Support Questions
Find answers, ask questions, and share your expertise

After getting tweet and accessing tweet text via (getTwitter and EvaluateJsonPath in Nifi), how do I remove special characters(/n,/t, $, and #) from the text to run NLP on the tweet itself?

After getting tweet and accessing tweet text via (getTwitter and EvaluateJsonPath in Nifi), how do I remove special characters(/n,/t, $, and #) from the text to run NLP on the tweet itself?

New Contributor
 
5 REPLIES 5
Highlighted

Re: After getting tweet and accessing tweet text via (getTwitter and EvaluateJsonPath in Nifi), how do I remove special characters(/n,/t, $, and #) from the text to run NLP on the tweet itself?

Contributor

Run a "Replace text processor" with a regex configured to capture the character you want to kill. If you have already extracted it from the JSON you can use something like ([^a-zA-Z-]).
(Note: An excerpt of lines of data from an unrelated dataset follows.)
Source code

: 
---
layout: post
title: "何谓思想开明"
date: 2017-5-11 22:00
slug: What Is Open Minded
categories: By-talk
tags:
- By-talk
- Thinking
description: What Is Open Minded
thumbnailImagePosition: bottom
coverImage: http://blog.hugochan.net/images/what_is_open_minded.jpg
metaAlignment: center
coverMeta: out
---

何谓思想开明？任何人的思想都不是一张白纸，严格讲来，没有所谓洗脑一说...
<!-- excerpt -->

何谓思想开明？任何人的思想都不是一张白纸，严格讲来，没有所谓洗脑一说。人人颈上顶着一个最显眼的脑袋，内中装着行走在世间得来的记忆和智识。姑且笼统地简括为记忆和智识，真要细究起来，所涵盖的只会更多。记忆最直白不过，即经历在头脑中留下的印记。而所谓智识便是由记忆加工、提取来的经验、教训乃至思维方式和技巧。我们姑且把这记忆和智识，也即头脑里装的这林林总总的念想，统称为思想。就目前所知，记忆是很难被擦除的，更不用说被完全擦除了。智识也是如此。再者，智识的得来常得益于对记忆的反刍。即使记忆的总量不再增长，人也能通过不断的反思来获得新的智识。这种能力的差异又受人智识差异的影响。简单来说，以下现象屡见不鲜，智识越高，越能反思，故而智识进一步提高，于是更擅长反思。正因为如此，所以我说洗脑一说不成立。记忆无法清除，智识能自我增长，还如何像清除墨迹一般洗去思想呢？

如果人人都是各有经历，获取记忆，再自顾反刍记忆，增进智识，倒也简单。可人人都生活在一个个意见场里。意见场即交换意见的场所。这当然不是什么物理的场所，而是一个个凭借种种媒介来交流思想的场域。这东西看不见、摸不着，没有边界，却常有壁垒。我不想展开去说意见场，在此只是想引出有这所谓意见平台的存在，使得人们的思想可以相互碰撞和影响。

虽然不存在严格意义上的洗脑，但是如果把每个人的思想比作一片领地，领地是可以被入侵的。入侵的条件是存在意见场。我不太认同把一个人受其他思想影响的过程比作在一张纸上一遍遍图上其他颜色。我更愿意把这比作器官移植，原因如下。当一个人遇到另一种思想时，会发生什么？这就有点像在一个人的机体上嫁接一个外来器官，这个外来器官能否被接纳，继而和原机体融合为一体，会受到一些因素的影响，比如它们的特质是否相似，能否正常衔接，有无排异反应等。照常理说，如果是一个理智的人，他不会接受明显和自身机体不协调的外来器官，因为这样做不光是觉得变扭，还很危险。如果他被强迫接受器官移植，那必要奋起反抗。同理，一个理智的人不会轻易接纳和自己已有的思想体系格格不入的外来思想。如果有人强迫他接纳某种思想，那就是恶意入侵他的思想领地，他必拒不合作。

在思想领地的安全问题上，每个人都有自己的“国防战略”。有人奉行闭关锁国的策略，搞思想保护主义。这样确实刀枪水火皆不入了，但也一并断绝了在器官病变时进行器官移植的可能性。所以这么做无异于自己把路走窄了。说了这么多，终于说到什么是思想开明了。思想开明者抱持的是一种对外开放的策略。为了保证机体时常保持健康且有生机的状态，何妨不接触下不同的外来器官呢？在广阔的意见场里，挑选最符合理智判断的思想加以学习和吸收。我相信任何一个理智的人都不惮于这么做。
Generally though replace text evaluate json path will be good processors to start with. A flow might look like

  1. Evaluate Json path to extract the text to an attribute
  2. Replace the flow file content with the attribute formatted as you want(this does erase the original json from twitter in this strategy)
  3. Clean up the flow file with a regex like ([^a-zA-Z-]) and replace it with nothing or a space.
  4. Submit to nlp or wherever its going.
Highlighted

Re: After getting tweet and accessing tweet text via (getTwitter and EvaluateJsonPath in Nifi), how do I remove special characters(/n,/t, $, and #) from the text to run NLP on the tweet itself?

New Contributor

How would you remove hyperlinks?

@Chris Gambino

Highlighted

Re: After getting tweet and accessing tweet text via (getTwitter and EvaluateJsonPath in Nifi), how do I remove special characters(/n,/t, $, and #) from the text to run NLP on the tweet itself?

Contributor

@Monil Patel

Is your idea to remove hyperlinks in their entirety? A java/javascript style regex to detect any URL would be a good start. This guy covers a few strategies around it.

http://www.regexguru.com/2008/11/detecting-urls-in-a-block-of-text/

Highlighted

Re: After getting tweet and accessing tweet text via (getTwitter and EvaluateJsonPath in Nifi), how do I remove special characters(/n,/t, $, and #) from the text to run NLP on the tweet itself?

New Contributor

Sorry I meant removing URLs in there entirety so that it won't affect running NLP on the text itself.

Highlighted

Re: After getting tweet and accessing tweet text via (getTwitter and EvaluateJsonPath in Nifi), how do I remove special characters(/n,/t, $, and #) from the text to run NLP on the tweet itself?

Contributor

Use the replace text processor to use a regex search term to replace all the URLs.